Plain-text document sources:
* * * * * * * * *

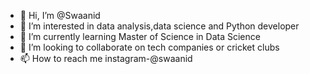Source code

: - 👋 Hi, I’m @Swaanid
- 👀 I’m interested in data analysis,data science and Python developer
- 🌱 I’m currently learning Master of Science in Data Science
- 💞️ I’m looking to collaborate on tech companies or cricket clubs
- 📫 How to reach me instagram-@swaanid

<!---
Swaanid/Swaanid is a ✨ special ✨ repository because its `README.md` (this file) appears on your GitHub profile.
You can click the Preview link to take a look at your changes.
--->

* * * * * * * * *

Your output should be the full set of entries above, restated word for word and free of pictures.

Source code

: - 👋 Hi, I’m @Swaanid
- 👀 I’m interested in data analysis,data science and Python developer
- 🌱 I’m currently learning Master of Science in Data Science
- 💞️ I’m looking to collaborate on tech companies or cricket clubs
- 📫 How to reach me instagram-@swaanid

<!---
Swaanid/Swaanid is a ✨ special ✨ repository because its `README.md` (this file) appears on your GitHub profile.
You can click the Preview link to take a look at your changes.
--->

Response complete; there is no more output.